那可以肯定是在__generic_file_write_iter之前就持锁了,并且很可能是ext4_file_write_iter中,查看其源码:

static ssize_t
ext4_file_write_iter(struct kiocb *iocb, struct iov_iter *from)
{
    struct file *file = iocb->ki_filp;
    struct inode *inode = file_inode(iocb->ki_filp);
    ...
    mutex_lock(&inode->i_mutex);
    ...
    ret = __generic_file_write_iter(iocb, from);
    mutex_unlock(&inode->i_mutex);

通过栈推导,可以获得struct kiocb的值为0xffffffd6d396bde0:

crash_ARM64> struct kiocb ffffffd6d396bde0
struct kiocb {
  ki_filp = 0xffffffd623366500, 
  ki_pos = 0, 
  ki_complete = 0x0, 
  private = 0xffffffd6d396bcb4, 
  ki_flags = 0
}

其中,struct file为0xffffffd623366500:

crash_ARM64> struct file 0xffffffd623366500
struct file {
  ...
  f_path = {
    mnt = 0xffffffd776661b20, 
    dentry = 0xffffffd7017056c0
  }, 
  f_inode = 0xffffffd6948f3fe8,
}

对应的struct dentry为0xffffffd7017056c0:

crash_ARM64> struct dentry ffffffd7017056c0
struct dentry {
  d_parent = 0xffffffd6aac46e40, 
  d_name = {
    name = 0xffffffd7017056f8 "test1001"
  }, 
  d_inode = 0xffffffd6948f3fe8, 
  ...

这个和sdcard工作线程2767操作的是同一个inode。

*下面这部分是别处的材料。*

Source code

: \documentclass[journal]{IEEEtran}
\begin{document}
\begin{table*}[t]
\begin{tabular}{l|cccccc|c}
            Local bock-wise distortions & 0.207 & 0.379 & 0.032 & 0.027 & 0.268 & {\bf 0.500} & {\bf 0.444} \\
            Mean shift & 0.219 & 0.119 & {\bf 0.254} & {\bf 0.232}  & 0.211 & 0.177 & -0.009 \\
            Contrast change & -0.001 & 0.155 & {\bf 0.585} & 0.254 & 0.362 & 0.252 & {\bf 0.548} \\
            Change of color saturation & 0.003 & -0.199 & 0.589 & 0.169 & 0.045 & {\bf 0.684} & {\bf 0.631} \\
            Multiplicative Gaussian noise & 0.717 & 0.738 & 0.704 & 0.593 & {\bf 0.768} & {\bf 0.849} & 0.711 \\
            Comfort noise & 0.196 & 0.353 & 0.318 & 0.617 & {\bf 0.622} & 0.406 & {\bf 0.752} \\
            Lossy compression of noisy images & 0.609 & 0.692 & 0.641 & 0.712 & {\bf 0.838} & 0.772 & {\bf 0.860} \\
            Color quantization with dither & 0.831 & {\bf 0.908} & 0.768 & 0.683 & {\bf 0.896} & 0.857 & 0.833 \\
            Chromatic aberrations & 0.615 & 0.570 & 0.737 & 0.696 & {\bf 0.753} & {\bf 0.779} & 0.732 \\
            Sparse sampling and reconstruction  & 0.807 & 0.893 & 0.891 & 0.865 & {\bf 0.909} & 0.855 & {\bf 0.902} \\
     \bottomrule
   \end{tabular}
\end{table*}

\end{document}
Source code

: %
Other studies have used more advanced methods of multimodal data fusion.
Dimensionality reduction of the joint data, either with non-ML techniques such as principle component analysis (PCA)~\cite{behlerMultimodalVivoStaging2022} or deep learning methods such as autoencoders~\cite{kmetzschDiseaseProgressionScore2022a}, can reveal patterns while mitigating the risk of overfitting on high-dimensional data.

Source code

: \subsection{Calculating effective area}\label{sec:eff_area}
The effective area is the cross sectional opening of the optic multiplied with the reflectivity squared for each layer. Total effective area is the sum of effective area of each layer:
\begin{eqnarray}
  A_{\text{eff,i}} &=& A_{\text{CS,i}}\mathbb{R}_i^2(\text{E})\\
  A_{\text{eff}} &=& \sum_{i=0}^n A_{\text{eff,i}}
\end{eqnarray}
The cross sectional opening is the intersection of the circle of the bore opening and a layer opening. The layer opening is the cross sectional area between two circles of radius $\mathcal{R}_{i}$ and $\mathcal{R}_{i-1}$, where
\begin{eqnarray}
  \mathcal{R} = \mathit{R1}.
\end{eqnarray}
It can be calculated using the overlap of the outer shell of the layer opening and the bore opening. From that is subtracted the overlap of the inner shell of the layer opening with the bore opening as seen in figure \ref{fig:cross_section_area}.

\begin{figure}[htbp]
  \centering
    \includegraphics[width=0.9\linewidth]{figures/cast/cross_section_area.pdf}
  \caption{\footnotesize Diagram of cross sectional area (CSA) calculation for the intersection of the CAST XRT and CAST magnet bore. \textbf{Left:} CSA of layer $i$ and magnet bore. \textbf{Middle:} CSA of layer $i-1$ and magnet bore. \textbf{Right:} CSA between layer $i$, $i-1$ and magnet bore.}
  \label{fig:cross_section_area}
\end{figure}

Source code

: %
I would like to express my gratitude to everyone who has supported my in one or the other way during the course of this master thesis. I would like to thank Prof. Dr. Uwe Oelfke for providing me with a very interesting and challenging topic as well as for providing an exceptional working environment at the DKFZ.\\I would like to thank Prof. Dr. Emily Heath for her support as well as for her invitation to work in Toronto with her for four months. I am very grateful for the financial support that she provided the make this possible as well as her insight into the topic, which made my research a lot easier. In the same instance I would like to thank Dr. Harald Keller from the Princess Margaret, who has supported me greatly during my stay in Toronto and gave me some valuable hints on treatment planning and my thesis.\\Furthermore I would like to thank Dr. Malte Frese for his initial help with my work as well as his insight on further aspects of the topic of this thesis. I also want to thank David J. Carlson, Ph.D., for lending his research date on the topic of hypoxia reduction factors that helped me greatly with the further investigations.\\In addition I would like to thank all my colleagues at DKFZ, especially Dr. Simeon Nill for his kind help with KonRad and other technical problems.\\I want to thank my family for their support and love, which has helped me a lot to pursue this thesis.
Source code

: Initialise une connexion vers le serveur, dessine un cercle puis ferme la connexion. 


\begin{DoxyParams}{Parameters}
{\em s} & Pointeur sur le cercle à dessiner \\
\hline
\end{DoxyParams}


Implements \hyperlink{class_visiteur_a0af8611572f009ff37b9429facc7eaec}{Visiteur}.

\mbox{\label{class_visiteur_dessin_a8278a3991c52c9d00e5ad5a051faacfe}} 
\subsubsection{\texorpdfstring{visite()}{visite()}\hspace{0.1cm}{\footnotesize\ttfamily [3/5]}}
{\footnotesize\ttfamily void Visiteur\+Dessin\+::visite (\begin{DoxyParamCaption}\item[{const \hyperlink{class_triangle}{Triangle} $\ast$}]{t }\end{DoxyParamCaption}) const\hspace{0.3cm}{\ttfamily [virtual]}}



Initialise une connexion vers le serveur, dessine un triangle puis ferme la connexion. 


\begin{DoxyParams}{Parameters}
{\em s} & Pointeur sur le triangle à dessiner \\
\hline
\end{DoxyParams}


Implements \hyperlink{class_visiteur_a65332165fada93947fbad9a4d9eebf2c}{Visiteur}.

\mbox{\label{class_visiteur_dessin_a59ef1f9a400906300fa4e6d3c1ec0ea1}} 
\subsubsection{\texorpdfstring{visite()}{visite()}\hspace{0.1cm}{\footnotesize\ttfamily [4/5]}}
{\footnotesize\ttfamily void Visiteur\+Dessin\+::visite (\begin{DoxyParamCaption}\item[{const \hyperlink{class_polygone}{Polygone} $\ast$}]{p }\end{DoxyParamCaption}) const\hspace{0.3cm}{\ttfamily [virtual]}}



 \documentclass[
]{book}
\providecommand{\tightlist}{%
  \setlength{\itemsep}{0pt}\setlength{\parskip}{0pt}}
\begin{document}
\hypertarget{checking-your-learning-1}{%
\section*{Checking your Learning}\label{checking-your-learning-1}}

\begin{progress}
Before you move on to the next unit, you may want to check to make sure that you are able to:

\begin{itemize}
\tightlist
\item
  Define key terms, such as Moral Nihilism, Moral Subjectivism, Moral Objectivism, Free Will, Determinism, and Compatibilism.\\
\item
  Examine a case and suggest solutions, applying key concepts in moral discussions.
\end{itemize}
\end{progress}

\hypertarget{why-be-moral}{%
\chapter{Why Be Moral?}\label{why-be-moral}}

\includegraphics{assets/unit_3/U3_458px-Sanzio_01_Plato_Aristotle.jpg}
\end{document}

因此可以确定就是ext4_file_write_iter中持了test1001文件的inode锁。

这里有个疑问,app的write请求应该通过fuse系统给fuse发请求,但这里却直接拿着ext4对应inode操作了ext4。

原因是fuse中的一个叫passthrough的一个优化,思路是在应用进程中获取文件的ext4对应的inode后直接对其做读写操作。

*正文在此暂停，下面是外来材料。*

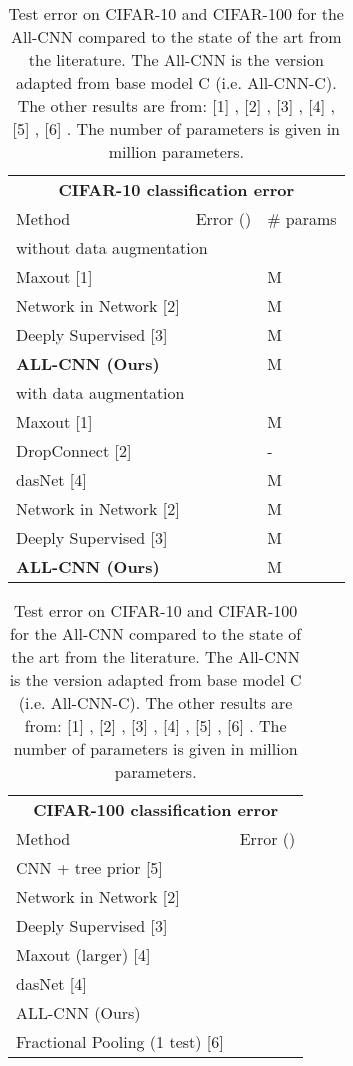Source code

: \documentclass{article} \usepackage{iclr2015,times}
\begin{document}
\begin{table}[h]
\caption{Test error on CIFAR-10 and CIFAR-100 for the All-CNN compared to the
  state of the art from the literature. The All-CNN is the version
  adapted from base model C (i.e. All-CNN-C). The other results are from: [1]
  \citep{Goodfellow2013}, [2] \citep{Lin_2014}, [3] \citep{Lee_2014},
  [4] \citep{Stollenga_2014}, [5] \citep{Nitish2013}, [6] \citep{Graham2015}. The number of
  parameters is given in million parameters.}
\label{results-cifar10}
\begin{minipage}{0.49\linewidth}
\centering
\begin{tabular}{lll}
\multicolumn{3}{c}{\bf CIFAR-10 classification error} \\
\multicolumn{1}{l}{Method} & \multicolumn{1}{l}{Error ()} & \multicolumn{1}{l}{\# params} \\
\hline
\multicolumn{3}{l}{without data augmentation} \\
\hline
Maxout [1]          &   &  M \\
Network in Network [2]         &   &  M \\
Deeply Supervised [3]        &   &  M \\
\textbf{ALL-CNN (Ours)}         &   &  M \\
\hline
\multicolumn{3}{l}{with data augmentation} \\
\hline
Maxout [1]         &   &  M \\
DropConnect [2]         &   & - \\
dasNet [4]         &   &  M \\
Network in Network [2]         &   &  M \\
Deeply Supervised [3]         &   &  M \\
\textbf{ALL-CNN (Ours)}         &   &  M \\
\end{tabular}
\end{minipage}
\hspace{0.5cm}
\begin{minipage}{0.49\linewidth}
\centering
\begin{tabular}{ll}
\multicolumn{2}{c}{\bf CIFAR-100 classification error } \\
Method & Error () \\ \hline
CNN + tree prior [5]         &   \\ Network in Network [2]         &   \\Deeply Supervised [3]         &   \\ Maxout (larger) [4]         &   \\ dasNet [4]         &   \\ALL-CNN (Ours)         &   \\Fractional Pooling (1 test) [6]  &  \\

\end{tabular}
\end{minipage}
\end{table}
\end{document}

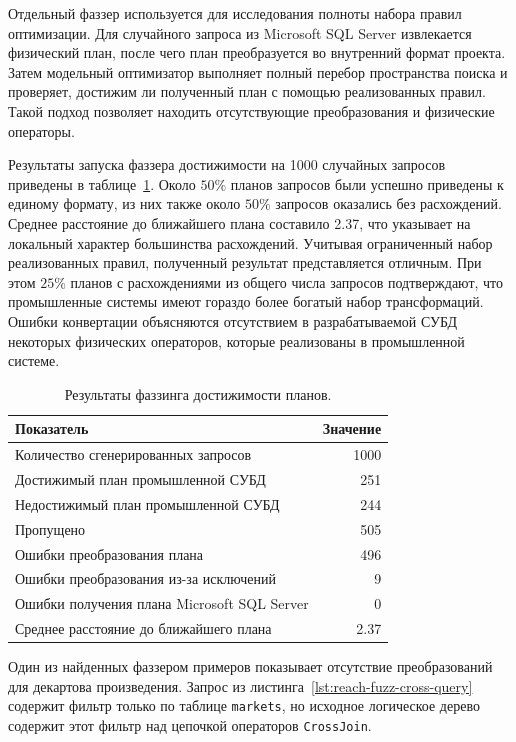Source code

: \documentclass[14pt, russian]{scrartcl}
\begin{document}
Отдельный фаззер используется для исследования полноты набора правил
оптимизации. Для случайного запроса из Microsoft SQL Server извлекается
физический план, после чего план преобразуется во внутренний формат проекта.
Затем модельный оптимизатор выполняет полный перебор пространства поиска и
проверяет, достижим ли полученный план с помощью реализованных правил. Такой
подход позволяет находить отсутствующие преобразования и физические операторы.

Результаты запуска фаззера достижимости на 1000 случайных запросов приведены в
таблице~\ref{tbl:reachability-fuzz-results}. Около $50\%$ планов запросов были
успешно приведены к единому формату, из них также около $50\%$ запросов
оказались без расхождений. Среднее расстояние до ближайшего плана составило
2.37, что указывает на локальный характер большинства расхождений. Учитывая
ограниченный набор реализованных правил, полученный результат представляется
отличным. При этом $25\%$ планов с расхождениями из общего числа запросов
подтверждают, что промышленные системы имеют гораздо более богатый набор
трансформаций. Ошибки конвертации объясняются отсутствием в разрабатываемой СУБД
некоторых физических операторов, которые реализованы в промышленной системе.

\begin{table}[H]
  \centering
  \caption{Результаты фаззинга достижимости планов.}
  \label{tbl:reachability-fuzz-results}
  \begin{tabular}{|l|r|}
    \hline
    Показатель & Значение \\
    \hline
    Количество сгенерированных запросов & 1000 \\
    Достижимый план промышленной СУБД & 251 \\
    Недостижимый план промышленной СУБД & 244 \\
    Пропущено & 505 \\
    Ошибки преобразования плана & 496 \\
    Ошибки преобразования из-за исключений & 9 \\
    Ошибки получения плана Microsoft SQL Server & 0 \\
    Среднее расстояние до ближайшего плана & 2.37 \\
    \hline
  \end{tabular}
\end{table}

Один из найденных фаззером примеров показывает отсутствие преобразований для
декартова произведения. Запрос из листинга~\ref{lst:reach-fuzz-cross-query}
содержит фильтр только по таблице \verb|markets|, но исходное логическое дерево
содержит этот фильтр над цепочкой операторов \verb|CrossJoin|.
\end{document}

static ssize_t fuse_passthrough_read_write_iter(struct kiocb *iocb,
                        struct iov_iter *iter, int do_write)
{
    ssize_t ret_val;
    struct fuse_file *ff;
    struct file *fuse_file, *passthrough_filp;
    struct inode *fuse_inode, *passthrough_inode;
    struct fuse_conn *fc;

    ff = iocb->ki_filp->private_data;         /*从fused对应的file中获取private_data*/
    fuse_file = iocb->ki_filp;                /*这里保存原先的fuse对应的file*/
    passthrough_filp = ff->passthrough_filp;  /*这个是open时fuse系统返回的ext4对应的file*/
    fc = ff->fc;

    get_file(passthrough_filp);
    iocb->ki_filp = passthrough_filp;         /*这里将原有的fuse对应的file替换成ext4对应的file*/
    fuse_inode = fuse_file->f_path.dentry->d_inode;
    passthrough_inode = file_inode(passthrough_filp);

    if (do_write) {
        if (!passthrough_filp->f_op->write_iter)
            return -EIO;
        ret_val = passthrough_filp->f_op->write_iter(iocb, iter);   /*这里调用ext4的file_opration*/

open时的具体代码如下:

int fuse_do_open(struct fuse_conn *fc, u64 nodeid, struct file *file, bool isdir)
{
    struct fuse_file *ff;
    struct file *passthrough_filp = NULL;
    int opcode = isdir ? FUSE_OPENDIR : FUSE_OPEN;

    ff = fuse_file_alloc(fc);

    ff->fh = 0;
    ff->open_flags = FOPEN_KEEP_CACHE;
    if (!fc->no_open || isdir) {
        struct fuse_open_out outarg;
        int err;

        err = fuse_send_open(fc, nodeid, file, opcode, &outarg, &(passthrough_filp)); /*fuse返回ext4的file*/
        if (!err) {
            ff->fh = outarg.fh;
            ff->open_flags = outarg.open_flags;
            ff->passthrough_filp = passthrough_filp;   /*将ext4的file保存在ff->passthrough_filp中*/
    ...

    file->private_data = fuse_file_get(ff);   /*将ff保存在fuse对应的file的pritvate_data中*/
    return 0;
}

这样可以跳过fuse deamon的过度从而增加读写效率,但这种优化导致app与sdcard产生竞争。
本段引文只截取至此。